Irrational Exuberance!

Metrics for the unmeasurable.

January 19, 2019. Filed under managementmetrics

As organizations grow complex, they're managed through incorporeal abstractions that drift increasingly from the reality they represent.

On the smallest teams, decision-makers might be deep in the code on a daily basis. A bit larger, and you're talking about tasks in sprints. More growth, and you're talking about collections of tasks, and adopting fancy words like "epics." At a hundred-plus engineers, you're likely talking primarily in themes of work with focus on a couple key initiatives. At thousands, you might be talking about your investment framework for resourcing decisions.

No matter the path, metrics are your final destination.

Metrics are a remarkably effective abstraction. A well-formed metric has enough context to understand how well you're doing, contextualize that performance against historical performance, and define a clear, gradable goal.

An example metric with a goal might be:

20% of deploys were canaried in Q4, up from 10% in Q3, but missing our goal of 25%.

This is powerful for a couple of reasons. First, the historical context describes to the vector of our progress, especially when paired with a chart showing looking further back. Second, it's very clear whether the goal has been hit, and the historical vector informs a general sense of how difficult the goal was. Finally, and most importantly, folks can do this assessment with minimal knowledge of the underlying topic.

The folks leading complex companies are quite capable of understanding the underlying work, but they can only afford to play this card sparingly.
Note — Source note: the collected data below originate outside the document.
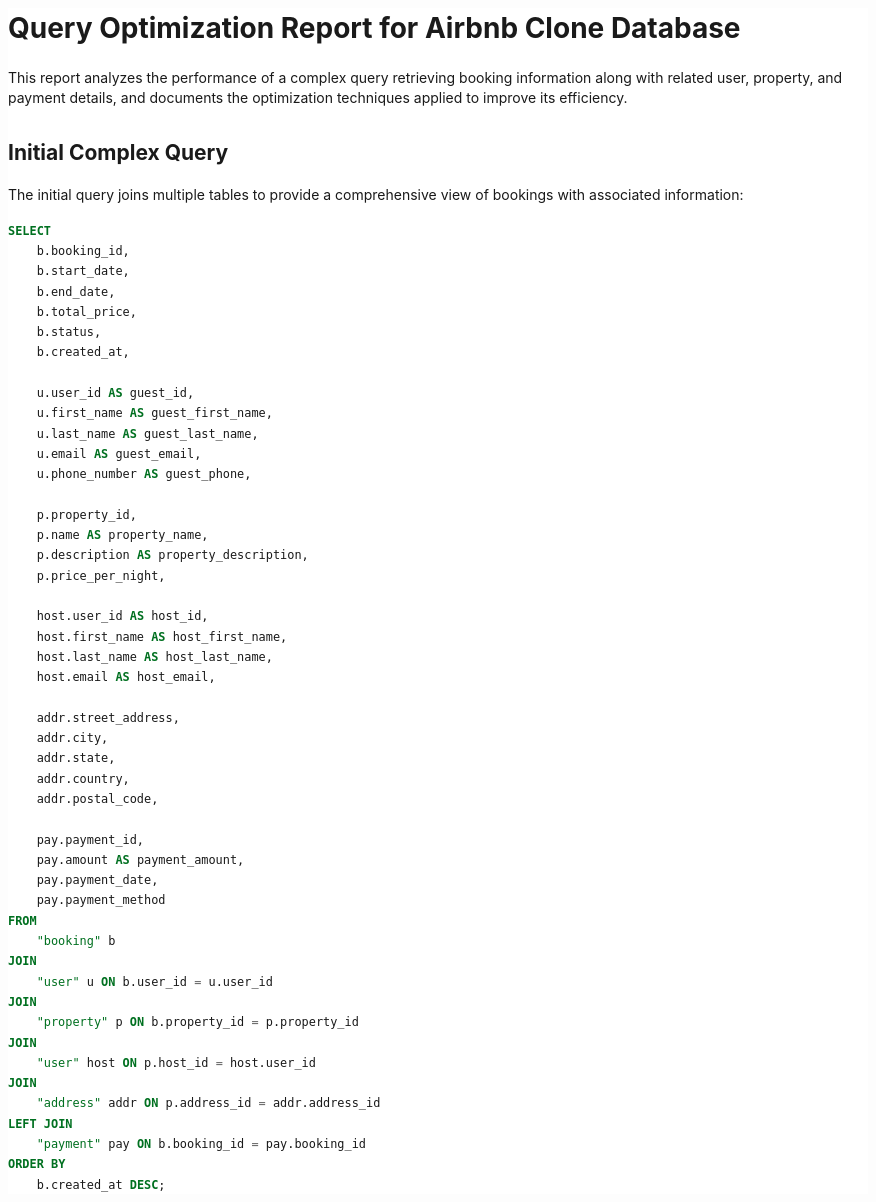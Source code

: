 # Query Optimization Report for Airbnb Clone Database

This report analyzes the performance of a complex query retrieving booking information along with related user, property, and payment details, and documents the optimization techniques applied to improve its efficiency.

## Initial Complex Query

The initial query joins multiple tables to provide a comprehensive view of bookings with associated information:

```sql
SELECT
    b.booking_id,
    b.start_date,
    b.end_date,
    b.total_price,
    b.status,
    b.created_at,

    u.user_id AS guest_id,
    u.first_name AS guest_first_name,
    u.last_name AS guest_last_name,
    u.email AS guest_email,
    u.phone_number AS guest_phone,

    p.property_id,
    p.name AS property_name,
    p.description AS property_description,
    p.price_per_night,

    host.user_id AS host_id,
    host.first_name AS host_first_name,
    host.last_name AS host_last_name,
    host.email AS host_email,

    addr.street_address,
    addr.city,
    addr.state,
    addr.country,
    addr.postal_code,

    pay.payment_id,
    pay.amount AS payment_amount,
    pay.payment_date,
    pay.payment_method
FROM
    "booking" b
JOIN
    "user" u ON b.user_id = u.user_id
JOIN
    "property" p ON b.property_id = p.property_id
JOIN
    "user" host ON p.host_id = host.user_id
JOIN
    "address" addr ON p.address_id = addr.address_id
LEFT JOIN
    "payment" pay ON b.booking_id = pay.booking_id
ORDER BY
    b.created_at DESC;
```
There are so many demands on their attention, and metrics become the great filter to prioritize which areas to observe from afar, and which to drill into.

It takes some time for an organization to gain the new competencies to fulfill this insatiable need for metrics. Good metrics require a deep understanding of the data underneath, and building that familiarity is real work. The beginning of the metrics-era is characterized by churn in metric selection. Each learning inspires a refinement across your catalog of metrics, and most new metrics requires new instrumentation, pipelines, and sanitation.

This takes time, and is difficult work, but it's predictable work. You put in more time, learn more, and your metric selection becomes a durable, useful materialization of the reality underneath.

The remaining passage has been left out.